If you’ve decided to pursue a GIS degree, then you will open a lot of career doors for yourself. Geographic information systems technology is one of the most widely used technologies across the globe. And while the role GIS plays in some industries is obvious, there are many non-technological businesses and non-profits that rely heavily on it, too. One arena that has been drastically improved by GIS is the wine industry.
Until the advent of geographic information systems, vineyard owners selected plots of land by thumbing through soils and calculating historical climate data. Based on their findings, they often made educational guesses about where to plant their grapevines.
With the help of GIS, vineyard owners now know exactly where to plant them.
In his essay for the spatial design publication V1 Magazine, author Daniel Schellenberg details how spatial data is changing the wine industry.
In the April 2010 article, Schellenberg states: “In a world of fierce competition in the global wine industry, unique characteristics of the region are valuable assets for marketing. Many wine marketers rely on anecdotal evidence to communicate the unique nature of a wine. But, GIS technology and the development of maps is one way to aggregate spatial data at multiple scales, deliver relevant content to the target consumer, and create trust in the marketplace.”
In addition to analyzing spatial data, vineyard operators can survey a region’s productivity. The New Zealand Winegrowers, a national wine association with funding from the government and wineries, used GIS technology to create a geo-referenced database of all vineyards in the country. The system created various maps linked to production data summaries.
In a time, where wine bloggers as well as Wine Spectator and Food & Wine magazines publish harvest yields, soil types and climatic data, there’s great demand for wine regions to have scientific data derived from GIS technology, much of which can even be found on the back of wine bottles. Furthermore, by having production data summaries and a better understanding of what areas have the best soils, winemakers have a better understanding of where grapevines will grow best.
Because no two grapes grow the same, it’s especially important to plant the grapes in the optimal soil and climate. For example, the popular grape cabernet sauvignon ripens much slower than other red grapes, especially in areas with little sunshine. In contrast, pinot noir, another popular red grape, thrives in cooler climates, like New Zealand, and can ripen early.
In many parts of the world, the climate stays relatively neutral. Not every place is like California, where the sunshine is perfect for cabernet sauvignon, or Burgundy, France, where the medium climate helps the pinot noir grape flourish. But, GIS technology can help winemakers find the optimal climate in their vineyards in microclimates that can be hotter or cooler than vineyards just a couple miles away. Just two degrees can be the difference between an award-winning wine the world loves and throw-away wine you sip and forget.
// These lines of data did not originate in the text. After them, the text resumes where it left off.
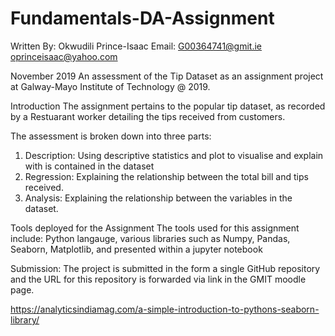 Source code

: # Fundamentals-DA-Assignment 

Written By: Okwudili Prince-Isaac
Email:      G00364741@gmit.ie
            oprinceisaac@yahoo.com

November 2019
An assessment of the Tip Dataset as an assignment project at Galway-Mayo Institute of Technology @ 2019.

Introduction
The assignment pertains to the popular tip dataset, as recorded by a Restuarant worker detailing the tips received from customers. 

The assessment is broken down into three parts:

1. Description: Using descriptive statistics and plot to visualise and explain with is contained in the dataset
2. Regression: Explaining the relationship between the total bill and tips received.
3. Analysis: Explaining the relationship between the variables in the dataset. 

Tools deployed for the Assignment
The tools used for this assignment include: Python langauge, various libraries such as Numpy, Pandas, Seaborn, Matplotlib, and presented within a jupyter notebook

Submission:
The project is submitted in the form a single GitHub repository and the URL for this repository is forwarded via link in the GMIT moodle page.






https://analyticsindiamag.com/a-simple-introduction-to-pythons-seaborn-library/
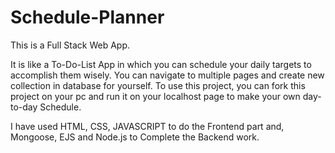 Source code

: # Schedule-Planner

This is a Full Stack Web App.

It is like a To-Do-List App in which you can schedule your daily targets to accomplish them wisely.
You can navigate to multiple pages and create new collection in database for yourself.
To use this project, you can fork this project on your pc and run it on your localhost page to make your own day-to-day Schedule.

I have used HTML, CSS, JAVASCRIPT to do the Frontend part
and, Mongoose, EJS and Node.js to Complete the Backend work.
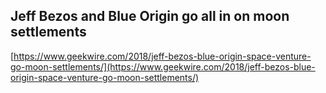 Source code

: ## Jeff Bezos and Blue Origin go all in on moon settlements
  
  [https://www.geekwire.com/2018/jeff-bezos-blue-origin-space-venture-go-moon-settlements/](https://www.geekwire.com/2018/jeff-bezos-blue-origin-space-venture-go-moon-settlements/)
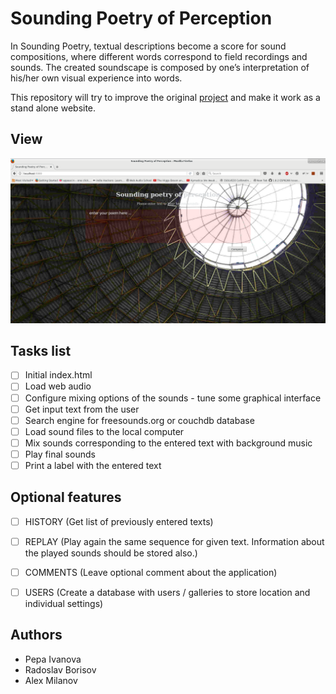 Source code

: # Sounding Poetry of Perception

In Sounding Poetry, textual descriptions become a score for sound compositions, where different words correspond to field recordings and sounds. The created soundscape is composed by one’s interpretation of his/her own visual experience into words.

This repository will try to improve the original [project](https://github.com/pepaivanova/Sounding-Poetry-of-Perception/tree/master) and make it work as a stand alone website.

## View

![Sounding Poetry of Perception](spp.png)

## Tasks list

- [ ] Initial index.html 
- [ ] Load web audio 
- [ ] Configure mixing options of the sounds - tune some graphical interface  
- [ ] Get input text from the user
- [ ] Search engine for freesounds.org or couchdb database
- [ ] Load sound files to the local computer
- [ ] Mix sounds corresponding to the entered text with background music
- [ ] Play final sounds 
- [ ] Print a label with the entered text

## Optional features

- [ ] HISTORY (Get list of previously entered texts)
- [ ] REPLAY (Play again the same sequence for given text. Information about the played sounds should be stored also.)
- [ ] COMMENTS (Leave optional comment about the application)
- [ ] USERS (Create a database with users / galleries to store location and individual settings)


## Authors

* Pepa Ivanova
* Radoslav Borisov
* Alex Milanov
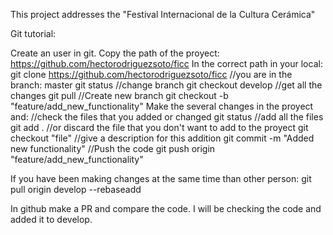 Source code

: This project addresses the "Festival Internacional de la Cultura Cerámica"

Git tutorial:

Create an user in git.
Copy the path of the proyect: https://github.com/hectorodriguezsoto/ficc
In the correct path in your local: git clone https://github.com/hectorodriguezsoto/ficc
//you are in the branch: master
git status
//change branch
git checkout develop
//get all the changes
git pull
//Create new branch
git checkout -b "feature/add_new_functionality"
Make the several changes in the proyect and:
//check the files that you added or changed
git status
//add all the files
git add .
//or discard the file that you don't want to add to the proyect
git checkout "file"
//give a description for this addition
git commit -m "Added new functionality"
//Push the code
git push origin "feature/add_new_functionality"

If you have been making changes at the same time than other person: git pull origin develop --rebaseadd

In github make a PR and compare the code. I will be checking the code and added it to develop. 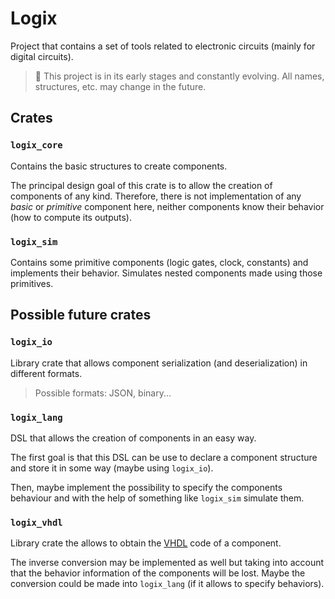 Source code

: # Logix

Project that contains a set of tools related to electronic circuits (mainly for
digital circuits).

> :construction: This project is in its early stages and constantly evolving. All names, structures, etc. may change in the future.

## Crates

### `logix_core`

Contains the basic structures to create components.

The principal design goal of this crate is to allow the creation of
components of any kind. Therefore, there is not implementation of any
*basic* or *primitive* component here, neither components know their
behavior (how to compute its outputs).

### `logix_sim`

Contains some primitive components (logic gates, clock, constants) and
implements their behavior. Simulates nested components made using those
primitives.

## Possible future crates

### `logix_io`

Library crate that allows component serialization (and deserialization) in
different formats.

> Possible formats: JSON, binary...

### `logix_lang`

DSL that allows the creation of components in an easy way.

The first goal is that this DSL can be use to declare a component structure and
store it in some way (maybe using `logix_io`).

Then, maybe implement the possibility to specify the components behaviour and
with the help of something like `logix_sim` simulate them.

### `logix_vhdl`

Library crate the allows to obtain the
[VHDL](https://en.wikipedia.org/wiki/VHDL) code of a component.

The inverse conversion may be implemented as well but taking into account
that the behavior information of the components will be lost. Maybe the
conversion could be made into `logix_lang` (if it allows to specify
behaviors).
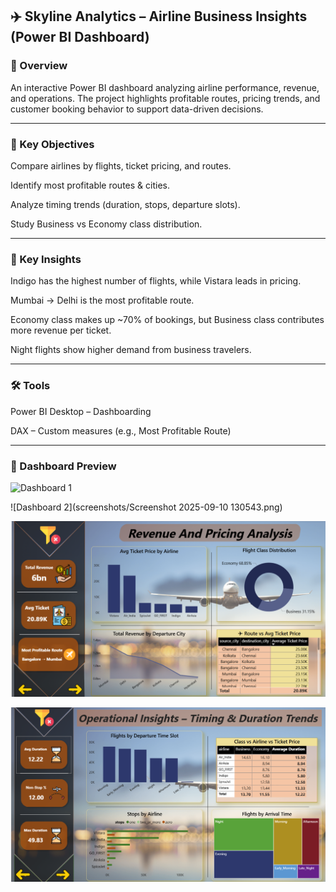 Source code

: ## ✈️ Skyline Analytics – Airline Business Insights (Power BI Dashboard)
### 📌 Overview

An interactive Power BI dashboard analyzing airline performance, revenue, and operations.
The project highlights profitable routes, pricing trends, and customer booking behavior to support data-driven decisions.

------------------------------------------------------------------------------------------
### 🎯 Key Objectives

Compare airlines by flights, ticket pricing, and routes.

Identify most profitable routes & cities.

Analyze timing trends (duration, stops, departure slots).

Study Business vs Economy class distribution.

--------------------------------------------------------------------------------------------
### 🔑 Key Insights

Indigo has the highest number of flights, while Vistara leads in pricing.

Mumbai → Delhi is the most profitable route.

Economy class makes up ~70% of bookings, but Business class contributes more revenue per ticket.

Night flights show higher demand from business travelers.

----------------------------------------------------------------------------------------------
### 🛠️ Tools

Power BI Desktop – Dashboarding

DAX – Custom measures (e.g., Most Profitable Route)

-----------------------------------------------------------------------------------------------
### 📸 Dashboard Preview

![Dashboard 1](screenshots/Screenshot%2025-09-10%130526.png)

![Dashboard 2](screenshots/Screenshot 2025-09-10 130543.png)

![Dashboard 3](screenshots/Screenshot%202025-09-10%20012405.png)

![Dashboard 4](screenshots/Screenshot%202025-09-10%20012415.png)




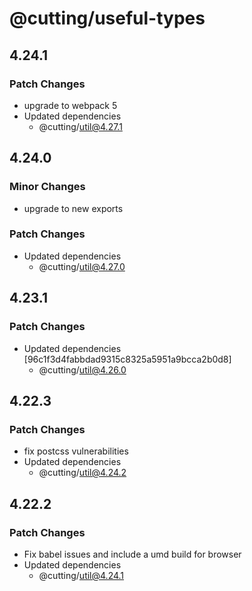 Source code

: # @cutting/useful-types

## 4.24.1

### Patch Changes

- upgrade to webpack 5
- Updated dependencies
  - @cutting/util@4.27.1

## 4.24.0

### Minor Changes

- upgrade to new exports

### Patch Changes

- Updated dependencies
  - @cutting/util@4.27.0

## 4.23.1

### Patch Changes

- Updated dependencies [96c1f3d4fabbdad9315c8325a5951a9bcca2b0d8]
  - @cutting/util@4.26.0

## 4.22.3

### Patch Changes

- fix postcss vulnerabilities
- Updated dependencies
  - @cutting/util@4.24.2

## 4.22.2

### Patch Changes

- Fix babel issues and include a umd build for browser
- Updated dependencies
  - @cutting/util@4.24.1
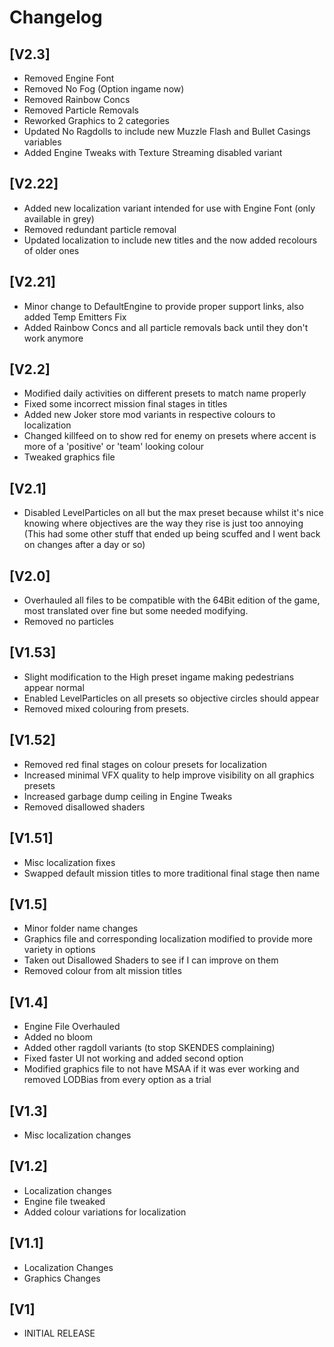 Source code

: # Changelog

## [V2.3]

- Removed Engine Font
- Removed No Fog (Option ingame now)
- Removed Rainbow Concs
- Removed Particle Removals
- Reworked Graphics to 2 categories
- Updated No Ragdolls to include new Muzzle Flash and Bullet Casings variables
- Added Engine Tweaks with Texture Streaming disabled variant

## [V2.22]
 
 - Added new localization variant intended for use with Engine Font (only available in grey)
 - Removed redundant particle removal
 - Updated localization to include new titles and the now added recolours of older ones

## [V2.21]

 - Minor change to DefaultEngine to provide proper support links, also added Temp Emitters Fix
 - Added Rainbow Concs and all particle removals back until they don't work anymore

## [V2.2]

 - Modified daily activities on different presets to match name properly
 - Fixed some incorrect mission final stages in titles
 - Added new Joker store mod variants in respective colours to localization
 - Changed killfeed on to show red for enemy on presets where accent is more of a 'positive' or 'team' looking colour
 - Tweaked graphics file

## [V2.1]

 - Disabled LevelParticles on all but the max preset because whilst it's nice knowing where objectives are the way they rise is just too annoying (This had some other stuff that ended up being scuffed and I went back on changes after a day or so)

## [V2.0]

 - Overhauled all files to be compatible with the 64Bit edition of the game, most translated over fine but some needed modifying. 
 - Removed no particles

## [V1.53]

 - Slight modification to the High preset ingame making pedestrians appear normal
 - Enabled LevelParticles on all presets so objective circles should appear 
 - Removed mixed colouring from presets.

## [V1.52]

 - Removed red final stages on colour presets for localization
 - Increased minimal VFX quality to help improve visibility on all graphics presets
 - Increased garbage dump ceiling in Engine Tweaks
 - Removed disallowed shaders

## [V1.51]

 - Misc localization fixes
 - Swapped default mission titles to more traditional final stage then name

## [V1.5]

 - Minor folder name changes 
 - Graphics file and corresponding localization modified to provide more variety in options 
 - Taken out Disallowed Shaders to see if I can improve on them
 - Removed colour from alt mission titles

## [V1.4]

 - Engine File Overhauled 
 - Added no bloom 
 - Added other ragdoll variants (to stop SKENDES complaining) 
 - Fixed faster UI not working and added second option 
 - Modified graphics file to not have MSAA if it was ever working and removed LODBias from every option as a trial

## [V1.3]

 - Misc localization changes

## [V1.2]

 - Localization changes 
 - Engine file tweaked 
 - Added colour variations for localization

## [V1.1]

 - Localization Changes 
 - Graphics Changes

## [V1]

 - INITIAL RELEASE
After the vine rootstocks have been planted, GIS can also help vineyards make better wine. By keeping close tabs on the vineyard’s growth, they are able to harvest grapes at the optimum ripening point, which gives the wine the desired flavors.
The prestigious Chateau St. Michelle Wine Estates in Washington uses the combination of the Wacom DTZ-2100 interactive pen display with Esri software to display precision canopy density in the vineyard. The aerial imagery is converted to the NDVI format (Normalized Difference Vegetation Index), which displays the photosynthetic output of plants, based on their spectral bands in aerial imagery. The DTZ-2100 pen’s accuracy makes it possible to pinpoint specific plants easily, so their fruit can be picked separately to take advantage of certain flavor characteristics.
“We’ve found a correlation between the size of the canopies and the grape flavors,” said Jennifer Smithyman of Ste. Michelle in a case study. “Many of our winemakers have preferences, such as grapes with more vegetal characteristics and others prefer more fruit flavors. Because the Wacom display allows our georeferencing to be so accurate, we can divide the vineyard into different zones for separate picking to give the winemakers what they want.”
A vineyard worker or winemaker often has three to 20 actual jobs, one of which may be executing GIS tasks, which would require a GIS Degree. For example, this research and development position for the Rivernina Wine Grapes Marketing Board in Australia calls for a successful candidate to “assist in the maintenance of a regional GIS database.”